### TASK DESCRIPTION
Search the material below for lines containing the string "count", and copy every one you find.

### INPUT MATERIAL
· · · · · · ·

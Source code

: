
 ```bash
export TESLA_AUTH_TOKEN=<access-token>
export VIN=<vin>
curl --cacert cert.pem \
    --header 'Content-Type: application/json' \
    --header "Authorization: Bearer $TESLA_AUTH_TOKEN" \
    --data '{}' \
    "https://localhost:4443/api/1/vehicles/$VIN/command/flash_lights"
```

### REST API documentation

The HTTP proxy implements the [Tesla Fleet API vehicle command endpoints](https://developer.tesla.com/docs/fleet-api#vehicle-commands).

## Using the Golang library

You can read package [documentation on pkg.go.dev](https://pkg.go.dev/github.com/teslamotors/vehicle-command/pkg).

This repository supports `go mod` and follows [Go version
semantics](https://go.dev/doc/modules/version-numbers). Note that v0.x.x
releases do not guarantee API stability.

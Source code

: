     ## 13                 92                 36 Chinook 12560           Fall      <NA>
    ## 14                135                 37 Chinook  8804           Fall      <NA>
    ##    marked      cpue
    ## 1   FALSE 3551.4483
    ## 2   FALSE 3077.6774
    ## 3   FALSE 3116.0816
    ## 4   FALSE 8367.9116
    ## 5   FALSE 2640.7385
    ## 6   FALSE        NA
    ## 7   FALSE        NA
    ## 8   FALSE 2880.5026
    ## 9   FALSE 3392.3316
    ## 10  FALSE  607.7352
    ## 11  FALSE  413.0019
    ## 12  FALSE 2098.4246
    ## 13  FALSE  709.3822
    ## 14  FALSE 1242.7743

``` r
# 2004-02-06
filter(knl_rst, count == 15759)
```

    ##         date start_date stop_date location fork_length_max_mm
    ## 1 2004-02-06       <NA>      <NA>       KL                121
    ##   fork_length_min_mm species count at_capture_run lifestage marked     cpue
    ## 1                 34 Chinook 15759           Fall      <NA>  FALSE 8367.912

· · · · · · ·

### EXERCISE OUTPUT
filter(knl_rst, count == 15759)
    ##   fork_length_min_mm species count at_capture_run lifestage marked     cpue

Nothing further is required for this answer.